* Action item: Up to and including the line containing "### CMMI for development (CMMI-DEV)", set down each line of the entries below exactly, starting from the first, and leave out the rest.

..........

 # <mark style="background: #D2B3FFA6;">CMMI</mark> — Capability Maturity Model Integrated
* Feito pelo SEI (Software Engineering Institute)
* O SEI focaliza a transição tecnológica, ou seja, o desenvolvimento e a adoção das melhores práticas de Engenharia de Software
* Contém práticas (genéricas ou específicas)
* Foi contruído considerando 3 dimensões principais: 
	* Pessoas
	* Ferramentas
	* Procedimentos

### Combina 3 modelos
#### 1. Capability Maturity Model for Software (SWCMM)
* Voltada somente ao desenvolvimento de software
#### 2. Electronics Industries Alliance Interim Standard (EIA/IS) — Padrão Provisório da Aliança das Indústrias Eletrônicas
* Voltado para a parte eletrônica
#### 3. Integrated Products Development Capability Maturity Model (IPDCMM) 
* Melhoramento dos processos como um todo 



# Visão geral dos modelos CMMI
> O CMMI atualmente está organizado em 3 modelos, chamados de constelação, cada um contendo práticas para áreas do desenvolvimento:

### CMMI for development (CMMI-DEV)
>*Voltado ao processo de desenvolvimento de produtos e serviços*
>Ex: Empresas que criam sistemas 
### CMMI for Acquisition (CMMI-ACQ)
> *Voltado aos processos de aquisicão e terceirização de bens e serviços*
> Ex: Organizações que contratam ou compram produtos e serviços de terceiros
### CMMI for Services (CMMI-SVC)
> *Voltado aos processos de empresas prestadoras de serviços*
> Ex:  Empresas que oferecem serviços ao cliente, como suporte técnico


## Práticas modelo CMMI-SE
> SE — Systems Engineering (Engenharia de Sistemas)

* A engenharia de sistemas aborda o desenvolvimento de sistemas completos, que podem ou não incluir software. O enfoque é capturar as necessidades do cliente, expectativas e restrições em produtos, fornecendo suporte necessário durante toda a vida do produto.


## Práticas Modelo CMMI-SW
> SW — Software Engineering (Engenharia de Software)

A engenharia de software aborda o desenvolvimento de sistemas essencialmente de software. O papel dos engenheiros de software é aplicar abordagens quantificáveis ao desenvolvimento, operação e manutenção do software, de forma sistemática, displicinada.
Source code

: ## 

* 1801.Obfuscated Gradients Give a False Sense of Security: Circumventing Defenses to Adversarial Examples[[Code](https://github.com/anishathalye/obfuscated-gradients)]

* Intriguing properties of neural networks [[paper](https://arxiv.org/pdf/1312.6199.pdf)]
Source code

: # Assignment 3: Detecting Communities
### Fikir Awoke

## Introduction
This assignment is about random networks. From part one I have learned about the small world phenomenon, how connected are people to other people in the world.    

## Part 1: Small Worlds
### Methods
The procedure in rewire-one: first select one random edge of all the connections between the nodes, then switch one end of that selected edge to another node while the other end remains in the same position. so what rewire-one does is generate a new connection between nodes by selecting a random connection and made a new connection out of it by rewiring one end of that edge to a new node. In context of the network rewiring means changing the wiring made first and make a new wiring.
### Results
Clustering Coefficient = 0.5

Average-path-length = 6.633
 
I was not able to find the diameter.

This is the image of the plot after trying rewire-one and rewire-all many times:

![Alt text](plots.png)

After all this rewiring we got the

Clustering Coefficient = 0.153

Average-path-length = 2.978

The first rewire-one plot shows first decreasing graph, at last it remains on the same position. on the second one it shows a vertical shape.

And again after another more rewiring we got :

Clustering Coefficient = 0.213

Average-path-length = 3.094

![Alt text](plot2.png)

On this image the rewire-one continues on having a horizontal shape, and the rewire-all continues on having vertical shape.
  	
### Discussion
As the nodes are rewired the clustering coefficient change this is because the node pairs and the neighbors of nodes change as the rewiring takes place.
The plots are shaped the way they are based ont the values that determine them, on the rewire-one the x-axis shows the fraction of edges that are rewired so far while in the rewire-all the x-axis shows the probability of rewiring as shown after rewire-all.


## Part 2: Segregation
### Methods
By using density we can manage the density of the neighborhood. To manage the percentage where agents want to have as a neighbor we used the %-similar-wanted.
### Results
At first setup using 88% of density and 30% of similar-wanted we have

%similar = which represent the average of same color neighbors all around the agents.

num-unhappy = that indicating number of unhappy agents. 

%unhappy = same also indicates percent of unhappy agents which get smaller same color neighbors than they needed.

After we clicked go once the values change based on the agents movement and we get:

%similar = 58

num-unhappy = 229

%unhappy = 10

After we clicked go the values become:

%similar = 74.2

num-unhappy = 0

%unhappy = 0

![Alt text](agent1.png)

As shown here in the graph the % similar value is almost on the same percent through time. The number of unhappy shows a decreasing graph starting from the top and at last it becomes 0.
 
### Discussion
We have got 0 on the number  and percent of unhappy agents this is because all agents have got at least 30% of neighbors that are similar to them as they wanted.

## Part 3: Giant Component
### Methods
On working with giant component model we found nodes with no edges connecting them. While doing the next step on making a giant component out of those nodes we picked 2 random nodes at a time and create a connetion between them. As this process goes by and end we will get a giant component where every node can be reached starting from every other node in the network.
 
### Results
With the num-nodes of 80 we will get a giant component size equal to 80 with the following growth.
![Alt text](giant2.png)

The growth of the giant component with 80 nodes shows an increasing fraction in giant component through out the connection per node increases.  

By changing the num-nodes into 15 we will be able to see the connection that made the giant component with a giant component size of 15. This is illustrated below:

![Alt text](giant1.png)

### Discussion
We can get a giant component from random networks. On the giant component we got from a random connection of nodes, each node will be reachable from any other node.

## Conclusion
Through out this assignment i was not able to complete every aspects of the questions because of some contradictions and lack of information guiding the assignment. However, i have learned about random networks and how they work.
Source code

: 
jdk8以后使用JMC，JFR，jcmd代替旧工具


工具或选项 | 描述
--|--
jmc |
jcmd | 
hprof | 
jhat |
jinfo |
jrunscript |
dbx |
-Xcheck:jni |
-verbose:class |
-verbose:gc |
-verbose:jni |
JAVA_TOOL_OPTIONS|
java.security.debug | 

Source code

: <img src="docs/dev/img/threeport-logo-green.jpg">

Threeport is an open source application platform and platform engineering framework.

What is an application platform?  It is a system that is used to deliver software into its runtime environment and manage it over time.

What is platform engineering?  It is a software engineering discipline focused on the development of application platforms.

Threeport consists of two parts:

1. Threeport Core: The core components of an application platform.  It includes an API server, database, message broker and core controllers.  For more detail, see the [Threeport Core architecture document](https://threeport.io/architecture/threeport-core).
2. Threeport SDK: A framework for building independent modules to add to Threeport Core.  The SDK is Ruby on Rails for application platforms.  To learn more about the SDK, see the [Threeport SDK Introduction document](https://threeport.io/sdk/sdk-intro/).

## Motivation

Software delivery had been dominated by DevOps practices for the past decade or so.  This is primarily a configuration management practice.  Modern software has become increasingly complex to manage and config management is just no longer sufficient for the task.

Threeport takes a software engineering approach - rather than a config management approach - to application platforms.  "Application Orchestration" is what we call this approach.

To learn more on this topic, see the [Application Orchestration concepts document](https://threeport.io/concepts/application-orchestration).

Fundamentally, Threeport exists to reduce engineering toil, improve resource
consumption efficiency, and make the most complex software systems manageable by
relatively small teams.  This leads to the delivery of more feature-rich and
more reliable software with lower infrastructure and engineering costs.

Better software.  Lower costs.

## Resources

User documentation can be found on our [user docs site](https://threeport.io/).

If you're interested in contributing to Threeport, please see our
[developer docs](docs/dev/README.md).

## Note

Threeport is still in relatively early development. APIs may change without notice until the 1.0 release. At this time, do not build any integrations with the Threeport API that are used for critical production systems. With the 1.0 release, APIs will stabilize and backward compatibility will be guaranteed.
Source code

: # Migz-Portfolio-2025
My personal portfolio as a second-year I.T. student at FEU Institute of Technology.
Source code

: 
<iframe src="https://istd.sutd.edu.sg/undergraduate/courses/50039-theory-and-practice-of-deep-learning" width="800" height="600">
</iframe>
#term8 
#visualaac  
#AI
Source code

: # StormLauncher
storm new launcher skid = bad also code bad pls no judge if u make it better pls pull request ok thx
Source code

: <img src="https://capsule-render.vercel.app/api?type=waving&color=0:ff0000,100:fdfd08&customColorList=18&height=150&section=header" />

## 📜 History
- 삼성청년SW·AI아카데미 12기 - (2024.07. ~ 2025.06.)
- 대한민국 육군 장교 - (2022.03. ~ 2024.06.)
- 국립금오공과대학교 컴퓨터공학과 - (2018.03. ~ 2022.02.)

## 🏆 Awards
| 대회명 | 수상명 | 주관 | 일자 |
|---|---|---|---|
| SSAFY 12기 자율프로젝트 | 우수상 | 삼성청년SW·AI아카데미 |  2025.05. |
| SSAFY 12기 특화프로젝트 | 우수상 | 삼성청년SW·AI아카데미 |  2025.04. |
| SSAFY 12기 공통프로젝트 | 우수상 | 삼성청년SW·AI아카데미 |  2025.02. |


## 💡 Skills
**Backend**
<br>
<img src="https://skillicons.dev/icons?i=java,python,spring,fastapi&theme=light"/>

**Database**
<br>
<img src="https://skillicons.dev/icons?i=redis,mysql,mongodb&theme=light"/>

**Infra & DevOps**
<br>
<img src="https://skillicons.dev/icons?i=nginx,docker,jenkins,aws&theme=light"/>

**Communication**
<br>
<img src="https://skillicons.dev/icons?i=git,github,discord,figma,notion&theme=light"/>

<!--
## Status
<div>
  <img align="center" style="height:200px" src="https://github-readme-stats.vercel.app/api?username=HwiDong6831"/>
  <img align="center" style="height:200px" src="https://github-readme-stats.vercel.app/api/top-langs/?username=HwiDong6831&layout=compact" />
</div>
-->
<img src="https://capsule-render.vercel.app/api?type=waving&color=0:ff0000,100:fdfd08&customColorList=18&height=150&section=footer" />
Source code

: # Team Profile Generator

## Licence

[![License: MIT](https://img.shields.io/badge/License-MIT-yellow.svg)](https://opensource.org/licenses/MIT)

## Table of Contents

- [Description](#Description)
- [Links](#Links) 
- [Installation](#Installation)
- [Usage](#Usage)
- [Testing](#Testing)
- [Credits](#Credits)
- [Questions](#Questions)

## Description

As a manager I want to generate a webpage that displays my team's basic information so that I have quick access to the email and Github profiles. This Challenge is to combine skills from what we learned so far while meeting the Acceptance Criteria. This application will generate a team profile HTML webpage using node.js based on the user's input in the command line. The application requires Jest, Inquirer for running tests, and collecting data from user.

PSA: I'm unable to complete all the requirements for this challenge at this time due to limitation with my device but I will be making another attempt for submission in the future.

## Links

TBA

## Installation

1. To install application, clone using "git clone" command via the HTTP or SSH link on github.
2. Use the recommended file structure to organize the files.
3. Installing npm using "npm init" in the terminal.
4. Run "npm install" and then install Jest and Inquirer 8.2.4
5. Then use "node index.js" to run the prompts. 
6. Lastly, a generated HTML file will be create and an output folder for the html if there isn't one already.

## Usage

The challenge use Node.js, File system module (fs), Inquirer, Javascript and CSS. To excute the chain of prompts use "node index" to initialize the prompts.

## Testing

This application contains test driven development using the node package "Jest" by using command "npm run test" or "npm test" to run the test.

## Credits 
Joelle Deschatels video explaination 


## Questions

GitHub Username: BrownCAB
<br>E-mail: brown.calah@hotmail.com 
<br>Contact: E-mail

..........

* Completed task:
 # <mark style="background: #D2B3FFA6;">CMMI</mark> — Capability Maturity Model Integrated
* Feito pelo SEI (Software Engineering Institute)
* O SEI focaliza a transição tecnológica, ou seja, o desenvolvimento e a adoção das melhores práticas de Engenharia de Software
* Contém práticas (genéricas ou específicas)
* Foi contruído considerando 3 dimensões principais: 
	* Pessoas
	* Ferramentas
	* Procedimentos

### Combina 3 modelos
#### 1. Capability Maturity Model for Software (SWCMM)
* Voltada somente ao desenvolvimento de software
#### 2. Electronics Industries Alliance Interim Standard (EIA/IS) — Padrão Provisório da Aliança das Indústrias Eletrônicas
* Voltado para a parte eletrônica
#### 3. Integrated Products Development Capability Maturity Model (IPDCMM) 
* Melhoramento dos processos como um todo 



# Visão geral dos modelos CMMI
> O CMMI atualmente está organizado em 3 modelos, chamados de constelação, cada um contendo práticas para áreas do desenvolvimento:

### CMMI for development (CMMI-DEV)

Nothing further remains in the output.